→ EXERCISE OBJECTIVE: Each line in the entries below that holds the word "tikzpicture" belongs in the answer.

** Opening DATASET EXTRACT block **

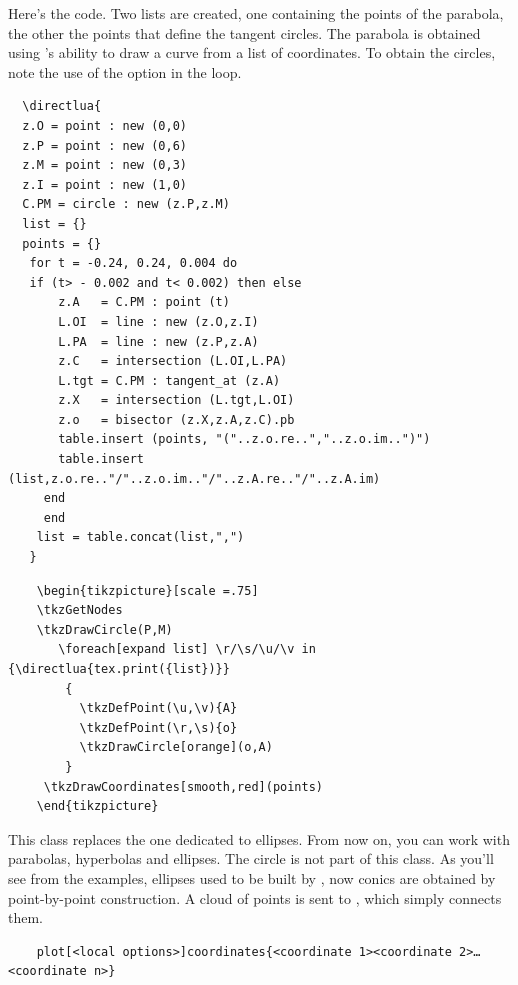 Here's the code. Two lists are created, one containing the points of the parabola, the other the points that define the tangent circles.
The parabola is obtained using \TIKZ{}'s ability to draw a curve from a list of coordinates. To obtain the circles, note the use of the  option in the  loop.

\begin{Verbatim}
  \directlua{
  z.O = point : new (0,0)
  z.P = point : new (0,6)
  z.M = point : new (0,3)
  z.I = point : new (1,0)
  C.PM = circle : new (z.P,z.M)
  list = {}
  points = {}
   for t = -0.24, 0.24, 0.004 do
   if (t> - 0.002 and t< 0.002) then else
       z.A   = C.PM : point (t)
       L.OI  = line : new (z.O,z.I)
       L.PA  = line : new (z.P,z.A)
       z.C   = intersection (L.OI,L.PA)
       L.tgt = C.PM : tangent_at (z.A)
       z.X   = intersection (L.tgt,L.OI)
       z.o   = bisector (z.X,z.A,z.C).pb
       table.insert (points, "("..z.o.re..","..z.o.im..")")
       table.insert (list,z.o.re.."/"..z.o.im.."/"..z.A.re.."/"..z.A.im)
     end
     end
    list = table.concat(list,",")
   }
\end{Verbatim}

  \begin{Verbatim}
    \begin{tikzpicture}[scale =.75]
    \tkzGetNodes
    \tkzDrawCircle(P,M)
       \foreach[expand list] \r/\s/\u/\v in {\directlua{tex.print({list})}}
        {
          \tkzDefPoint(\u,\v){A}
          \tkzDefPoint(\r,\s){o}
          \tkzDrawCircle[orange](o,A)
        }
     \tkzDrawCoordinates[smooth,red](points)
    \end{tikzpicture}
  \end{Verbatim}






This class replaces the one dedicated to ellipses. From now on, you can work with parabolas, hyperbolas and ellipses. The circle is not part of this class.
As you'll see from the examples, ellipses used to be built by \TIKZ{}, now conics are obtained by point-by-point construction. A cloud of points is sent to \TIKZ{}, which simply connects them.

\begin{mybox}
  \begin{Verbatim}
    plot[<local options>]coordinates{<coordinate 1><coordinate 2>…<coordinate n>} 
  \end{Verbatim}
\end{mybox}

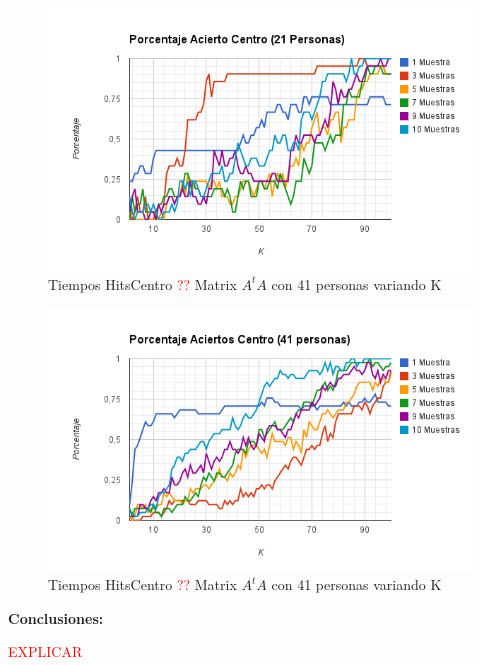 \begin{figure}[H]
\includegraphics[width=1\textwidth]{img/imagef14.png}
     \caption{Tiempos HitsCentro \textcolor{red}{??} Matrix $A^tA$ con 41 personas variando K}
     \label{fig:figura1}
\end{figure}

\begin{figure}[H]
\includegraphics[width=1\textwidth]{img/imagef15.png}
     \caption{Tiempos HitsCentro \textcolor{red}{??} Matrix $A^tA$ con 41 personas variando K}
     \label{fig:figura1}
\end{figure}


\textbf{Conclusiones:}

\textcolor{red}{EXPLICAR}
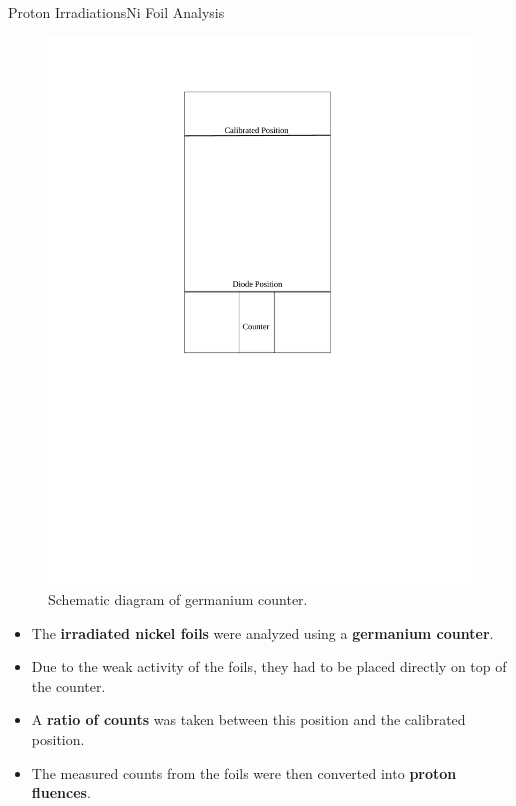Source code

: \documentclass{beamer}
\begin{document}
    \begin{frame}{Proton Irradiations}{Ni Foil Analysis}
        \begin{minipage}{0.45\linewidth}
            \begin{figure}
                \centering
                \includegraphics[width = 0.9\linewidth, trim = {6.5cm 11.5cm 5.5cm 2cm}, clip = true]{Counter.pdf}
                \caption{\footnotesize Schematic diagram of germanium counter.}
            \end{figure}
        \end{minipage}%
        \begin{minipage}{0.55\linewidth}
            \begin{itemize}
                \item The \textbf{irradiated nickel foils} were analyzed using a \textbf{germanium counter}.
                \item Due to the weak activity of the foils, they had to be placed directly on top of the counter.
                \item A \textbf{ratio of counts} was taken between this position and the calibrated position.
                \item The measured counts from the foils were then converted into \textbf{proton fluences}.
            \end{itemize}
        \end{minipage}%
    \end{frame}
\end{document}
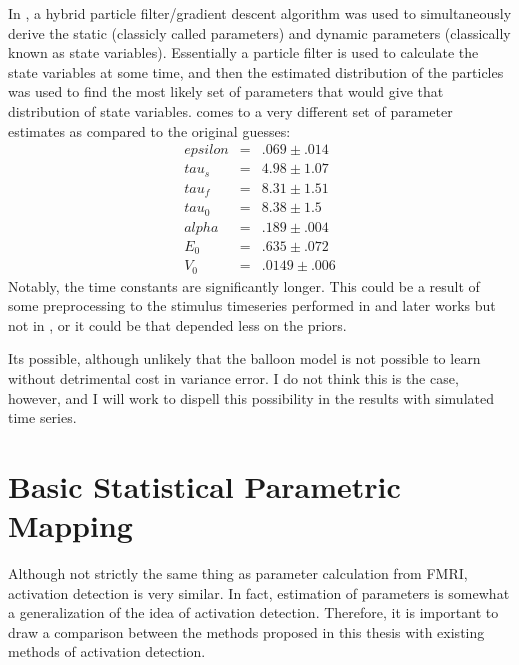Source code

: In \cite{Johnston2008}, a hybrid particle filter/gradient
descent algorithm was used to simultaneously derive the static (classicly called
parameters) and dynamic parameters (classically known as state variables).
Essentially a particle filter is used to calculate the state variables at some
time, and then the estimated distribution of the particles was used to find
the most likely set of parameters that would give that distribution of state variables.
\cite{Johnston2008} comes to a very different set of parameter estimates as compared
to the original \cite{Friston2000} guesses:
\begin{eqnarray}
epsilon &=& .069 \pm .014    \nonumber \\
tau_s & =& 4.98 \pm 1.07  \nonumber \\
tau_f & =& 8.31 \pm 1.51   \nonumber \\
tau_0 & =& 8.38 \pm 1.5    \nonumber \\
alpha & =& .189 \pm .004   \nonumber \\
E_0   & =& .635 \pm .072     \nonumber \\
V_0   & =& .0149 \pm .006     \nonumber 
\end{eqnarray}
Notably, the time constants are significantly longer. This could be a result of
some preprocessing to the stimulus timeseries performed in \cite{Friston2002} and
later works but not in \cite{Johnston2008}, or it could be that \cite{Johnston2008}
depended less on the priors. 

Its possible, although unlikely that the balloon model is not possible to learn
without detrimental cost in variance error. I do not think this is the case, however,
and I will work to dispell this possibility in the results with simulated time
series.

\section{Basic Statistical Parametric Mapping}
Although not strictly the same thing as parameter calculation from 
FMRI, activation detection is very similar. In fact, estimation of 
parameters is somewhat a generalization of the idea of activation detection.
Therefore, it is important to draw a comparison between the methods proposed
in this thesis with existing methods of activation detection.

** Closing DATASET EXTRACT block **

→ RESULT OF THE EXERCISE:
    \begin{tikzpicture}[scale =.75]
    \end{tikzpicture}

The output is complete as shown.